To Protect Voting Rights, We Need a Democratic Constitution
On this day 60 years ago, the Voting Rights Act was signed into law. Its protections have been rolled back in recent years — and our fundamentally undemocratic Constitution is to blame.

President Lyndon B. Johnson hands a pen to civil rights leader Rev. Martin Luther King Jr during the the signing of the Voting Rights Act in Washington, DC, on August 6, 1965. (Washington Bureau / Getty Images)
On March 7, 1965, hundreds of civil rights activists departed from Selma headed toward Montgomery, Alabama, along US Route 80. The march, part of a larger voting rights movement taking place across the South, was led by twenty-five-year-old John Lewis of the Student Nonviolent Coordinating Committee and Rev. Hosea Williams of the Southern Christian Leadership Conference (SCLC).
Everything went according to plan until the marchers — many of them residents of Selma, joined by clergy, students, and national movement organizers — crossed the Edmund Pettus Bridge, where they encountered a wall of Alabama state troopers on the other side. The police attacked, beating the marchers with nightsticks, firing tear gas, and charging them on horseback during a day of violence later known as Bloody Sunday. The assault was captured on video, and during that evening’s NBC broadcast, confused viewers thought they were watching footage of atrocities in Nazi Germany.

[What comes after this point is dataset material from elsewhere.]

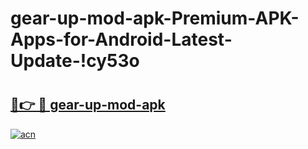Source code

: # gear-up-mod-apk-Premium-APK-Apps-for-Android-Latest-Update-!cy53o

# <h2><a href="https://n3zaea.esa.edu.pl?title=gear-up-mod-apk&ref=cy53o">🔗👉 🔴 gear-up-mod-apk</a></h2>

[![acn](https://github.com/user-attachments/assets/0f9c940e-d8b0-45ae-aac7-cd30a18b3e1c)](https://n3zaea.esa.edu.pl?title=gear-up-mod-apk&ref=cy53o)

On August 6, in the presence of Lewis, Martin Luther King Jr, and other civil rights leaders, President Lyndon Johnson signed the Voting Rights Act (VRA) of 1965. The law banned tactics long used to suppress black voters, allowed federal monitoring and intervention of elections, and permitted the government to bring lawsuits against states or counties that violated equal ballot access. It also created a preclearance process, in which states with a history of voter discrimination, as judged by a coverage formula, were required to seek preapproval from the attorney general before changing any voting or election procedures.